The lady, later recognized as Kara Bell, informed the Lake Travis Independent School District board on Wednesday that Ashley Hope Perez’s e-book Out of Darkness contained inappropriate language, discussing the idea of ‘a “p *** y”, anal sex, and saying’ A Mexican is a Mexican is a Mexican. ‘
On one webpage, she said, the e-book reads, âTake it off, we boys got it, then arms over your breasts.
“Put it in its field of coins, put it in its corn hole, grab a hold of that braid, rub that calico.” “
After studying this, Bell said she found out what a “cornhole” was in this context – understanding it only because the beanbag toss game – and found out that it was a time of slang for anal sex.
âI don’t want my kids to study anal sex in central school,â Bell said.
âI’ve never had anal sex, I don’t need to have anal sex. I don’t need my kids to have anal sex, âshe continued. âI need you to start specializing in training and never in public welfare. “
Her microphone quickly went off, but Bell, herself a former school board candidate, in response to KXAN, continued to demand that the school board remove the eBook from its libraries, concluding, âDon’t train them to have anal sex. “
Kara Bell read descriptions of anal sex in the Out of Darkness eBook at a Lake Travis Independent School District board meeting on Wednesday
She can very well be seen in a video demanding that the district remove the e-book from its central school libraries.

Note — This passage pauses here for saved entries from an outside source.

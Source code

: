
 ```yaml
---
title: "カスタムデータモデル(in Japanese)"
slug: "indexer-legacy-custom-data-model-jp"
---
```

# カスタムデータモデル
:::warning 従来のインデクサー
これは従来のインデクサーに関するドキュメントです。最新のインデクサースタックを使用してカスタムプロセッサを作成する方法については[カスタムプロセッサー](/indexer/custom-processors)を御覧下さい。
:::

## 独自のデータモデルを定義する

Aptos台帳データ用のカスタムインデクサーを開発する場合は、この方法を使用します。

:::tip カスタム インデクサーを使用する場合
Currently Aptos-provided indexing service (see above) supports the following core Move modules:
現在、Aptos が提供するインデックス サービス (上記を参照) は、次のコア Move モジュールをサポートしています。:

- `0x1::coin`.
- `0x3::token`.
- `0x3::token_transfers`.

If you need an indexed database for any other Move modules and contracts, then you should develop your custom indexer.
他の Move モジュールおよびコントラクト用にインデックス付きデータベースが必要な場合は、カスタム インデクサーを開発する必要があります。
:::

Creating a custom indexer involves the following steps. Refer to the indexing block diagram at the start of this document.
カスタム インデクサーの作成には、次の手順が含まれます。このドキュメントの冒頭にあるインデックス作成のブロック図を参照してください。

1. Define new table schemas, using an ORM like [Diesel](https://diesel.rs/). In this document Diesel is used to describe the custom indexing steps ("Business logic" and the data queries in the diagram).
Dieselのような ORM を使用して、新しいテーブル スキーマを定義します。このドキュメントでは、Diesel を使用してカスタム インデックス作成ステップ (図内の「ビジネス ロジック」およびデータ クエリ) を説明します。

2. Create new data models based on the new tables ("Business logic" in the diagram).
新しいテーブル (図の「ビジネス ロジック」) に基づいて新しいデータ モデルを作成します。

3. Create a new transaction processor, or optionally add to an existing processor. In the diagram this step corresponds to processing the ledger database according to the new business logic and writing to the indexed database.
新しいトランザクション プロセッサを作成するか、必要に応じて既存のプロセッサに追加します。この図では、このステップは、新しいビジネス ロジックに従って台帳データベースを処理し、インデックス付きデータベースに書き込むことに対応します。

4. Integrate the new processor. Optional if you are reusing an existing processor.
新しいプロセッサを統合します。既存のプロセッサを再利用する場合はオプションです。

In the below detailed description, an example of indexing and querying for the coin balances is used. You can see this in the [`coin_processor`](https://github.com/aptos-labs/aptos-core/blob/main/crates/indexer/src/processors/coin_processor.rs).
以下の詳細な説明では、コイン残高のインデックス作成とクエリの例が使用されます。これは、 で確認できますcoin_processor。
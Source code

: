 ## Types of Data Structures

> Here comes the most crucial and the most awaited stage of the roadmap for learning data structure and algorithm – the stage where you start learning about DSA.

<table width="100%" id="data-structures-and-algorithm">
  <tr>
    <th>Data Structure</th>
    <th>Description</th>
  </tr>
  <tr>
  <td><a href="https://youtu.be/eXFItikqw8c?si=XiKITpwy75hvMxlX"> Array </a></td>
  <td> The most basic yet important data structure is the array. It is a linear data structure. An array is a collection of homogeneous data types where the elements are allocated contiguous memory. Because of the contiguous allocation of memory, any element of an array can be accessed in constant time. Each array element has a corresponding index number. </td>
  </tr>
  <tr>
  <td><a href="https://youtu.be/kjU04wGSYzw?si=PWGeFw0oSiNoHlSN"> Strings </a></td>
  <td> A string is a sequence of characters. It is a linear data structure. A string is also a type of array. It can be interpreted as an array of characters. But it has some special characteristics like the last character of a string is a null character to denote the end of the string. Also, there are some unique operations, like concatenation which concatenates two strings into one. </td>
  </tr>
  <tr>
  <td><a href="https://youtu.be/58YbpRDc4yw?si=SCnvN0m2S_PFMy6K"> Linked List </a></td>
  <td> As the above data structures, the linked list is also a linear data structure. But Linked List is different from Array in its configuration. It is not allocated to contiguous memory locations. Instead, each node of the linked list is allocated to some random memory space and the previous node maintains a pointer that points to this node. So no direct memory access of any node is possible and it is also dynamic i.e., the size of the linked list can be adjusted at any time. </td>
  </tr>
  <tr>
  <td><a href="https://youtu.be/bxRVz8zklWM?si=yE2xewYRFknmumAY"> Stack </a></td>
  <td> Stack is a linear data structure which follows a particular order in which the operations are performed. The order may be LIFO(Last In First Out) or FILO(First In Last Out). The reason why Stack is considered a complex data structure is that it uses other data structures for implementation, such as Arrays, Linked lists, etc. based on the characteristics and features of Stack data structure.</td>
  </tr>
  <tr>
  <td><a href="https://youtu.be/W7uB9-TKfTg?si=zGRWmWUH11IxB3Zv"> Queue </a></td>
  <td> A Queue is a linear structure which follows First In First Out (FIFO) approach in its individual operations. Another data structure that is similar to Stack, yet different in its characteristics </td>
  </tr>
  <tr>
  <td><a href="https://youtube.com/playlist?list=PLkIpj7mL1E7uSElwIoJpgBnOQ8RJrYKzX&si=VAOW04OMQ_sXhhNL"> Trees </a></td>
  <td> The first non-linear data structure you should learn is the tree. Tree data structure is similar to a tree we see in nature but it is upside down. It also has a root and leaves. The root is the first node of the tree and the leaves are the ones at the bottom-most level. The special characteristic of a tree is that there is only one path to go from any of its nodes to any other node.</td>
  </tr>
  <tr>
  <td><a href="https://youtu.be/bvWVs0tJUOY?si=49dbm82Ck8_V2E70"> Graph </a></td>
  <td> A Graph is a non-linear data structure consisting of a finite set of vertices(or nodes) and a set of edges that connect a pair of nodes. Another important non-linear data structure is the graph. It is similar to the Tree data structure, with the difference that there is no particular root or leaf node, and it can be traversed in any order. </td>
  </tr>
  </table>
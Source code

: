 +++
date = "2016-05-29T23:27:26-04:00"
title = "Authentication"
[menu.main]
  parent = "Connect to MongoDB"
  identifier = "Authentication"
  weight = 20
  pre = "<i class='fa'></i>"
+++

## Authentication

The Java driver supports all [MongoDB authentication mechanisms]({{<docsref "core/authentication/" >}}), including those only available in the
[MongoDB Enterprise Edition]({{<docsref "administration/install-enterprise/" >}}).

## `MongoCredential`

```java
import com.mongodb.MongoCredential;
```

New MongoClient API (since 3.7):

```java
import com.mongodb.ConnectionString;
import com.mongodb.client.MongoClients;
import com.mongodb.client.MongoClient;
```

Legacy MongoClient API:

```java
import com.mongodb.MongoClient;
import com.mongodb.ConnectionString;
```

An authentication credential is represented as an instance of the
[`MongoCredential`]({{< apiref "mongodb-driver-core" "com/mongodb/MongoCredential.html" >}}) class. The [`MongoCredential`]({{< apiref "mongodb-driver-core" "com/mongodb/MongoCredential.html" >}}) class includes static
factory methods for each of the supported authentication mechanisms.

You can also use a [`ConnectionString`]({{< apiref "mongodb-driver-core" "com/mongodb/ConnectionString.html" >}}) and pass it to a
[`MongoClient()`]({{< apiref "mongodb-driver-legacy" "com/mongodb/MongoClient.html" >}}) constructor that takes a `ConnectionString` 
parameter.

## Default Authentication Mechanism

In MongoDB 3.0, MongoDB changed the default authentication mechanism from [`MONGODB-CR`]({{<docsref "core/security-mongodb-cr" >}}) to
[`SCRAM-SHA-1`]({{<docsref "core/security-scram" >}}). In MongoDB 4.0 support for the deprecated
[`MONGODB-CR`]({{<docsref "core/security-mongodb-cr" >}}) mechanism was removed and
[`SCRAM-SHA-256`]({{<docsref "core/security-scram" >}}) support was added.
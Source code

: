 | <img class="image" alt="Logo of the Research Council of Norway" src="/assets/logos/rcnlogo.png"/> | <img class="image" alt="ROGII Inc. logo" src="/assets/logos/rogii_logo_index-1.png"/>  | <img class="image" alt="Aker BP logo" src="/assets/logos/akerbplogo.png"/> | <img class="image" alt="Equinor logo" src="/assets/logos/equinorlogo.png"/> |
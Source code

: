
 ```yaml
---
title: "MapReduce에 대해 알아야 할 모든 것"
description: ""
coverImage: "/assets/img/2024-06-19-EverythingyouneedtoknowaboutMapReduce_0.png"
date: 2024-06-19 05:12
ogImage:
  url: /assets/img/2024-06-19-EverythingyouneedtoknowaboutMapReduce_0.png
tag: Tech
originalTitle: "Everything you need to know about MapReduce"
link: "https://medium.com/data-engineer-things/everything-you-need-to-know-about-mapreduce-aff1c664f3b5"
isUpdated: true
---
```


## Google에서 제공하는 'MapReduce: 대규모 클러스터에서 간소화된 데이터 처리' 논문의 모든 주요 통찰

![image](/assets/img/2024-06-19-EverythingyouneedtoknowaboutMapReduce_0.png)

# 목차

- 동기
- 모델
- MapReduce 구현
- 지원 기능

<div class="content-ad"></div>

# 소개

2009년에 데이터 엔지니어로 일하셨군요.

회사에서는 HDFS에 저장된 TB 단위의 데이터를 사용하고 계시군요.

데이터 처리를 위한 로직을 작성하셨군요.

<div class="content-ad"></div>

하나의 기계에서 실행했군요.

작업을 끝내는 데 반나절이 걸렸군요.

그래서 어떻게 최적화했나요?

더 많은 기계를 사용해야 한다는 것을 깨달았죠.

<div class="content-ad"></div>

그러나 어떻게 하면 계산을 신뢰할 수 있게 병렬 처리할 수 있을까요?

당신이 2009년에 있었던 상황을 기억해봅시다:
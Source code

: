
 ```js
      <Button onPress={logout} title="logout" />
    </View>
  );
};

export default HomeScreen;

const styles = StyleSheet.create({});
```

The next day, KXAN stories, the Austin School District removed Ashley Hope Perez’s Out of Darkness eBook, and its content is currently under review.
“A district has significant discretion in discovering the content of its school libraries,” a district spokesperson told the news station.
“A district should nonetheless exercise its discretion in a manner consistent with the First Amendment,” the spokesperson continued in a press release. âA district should not remove supplies from a library for the purpose of denying students access to concepts with which the district does not agree.
“A neighborhood might take away supplies because they are ubiquitous or based solely on the educational relevance of the books in question.”
It is not known how long an eBook review will take.
The district eliminated the e-book from its school libraries the next day
Out of Darkness tells the love story between an African American boy and a Mexican woman against the backdrop of a 1937 explosion in East Texas
The move comes amid an increase in the number of mothers and fathers facing school boards over the content of its library books, in response to Jonathan Friedman, director of free expression and training at Pen America, a non-profit organization that promotes variety, inclusion and freedom of expression in literature. .
âCentral Texas is one of many parts of the country that has become hot spots for these eruptions of native anger and disagreement,â he told KXAN, including, âYou have a small contingent in many. many cases of mother and father who solve this problem they do not agree and they should know better than those in the classroom.
He said that many books with sexually expressive content have holistic value, educating a variety of perspectives and exposing young people to the realities of the world.
“I think falsifying books that explicitly deal with sex or sexual assault is kind of a risk to young people and doing them a disservice,” he said. “It is about giving young people access to all kinds of literature in which people from totally different backgrounds are reflected.”
Out of Darkness tells the love story between an African American boy and a Mexican American woman in the context of a 1937 explosion in East Texas, which killed 300 schoolchildren and teachers, in response to a NBC News article after printing the e-book.
Perez, the creator, said her goal was “to inform stories that reproduce the characters’ marginal experiences (African-American and Mexican-American)” about the historical explosion.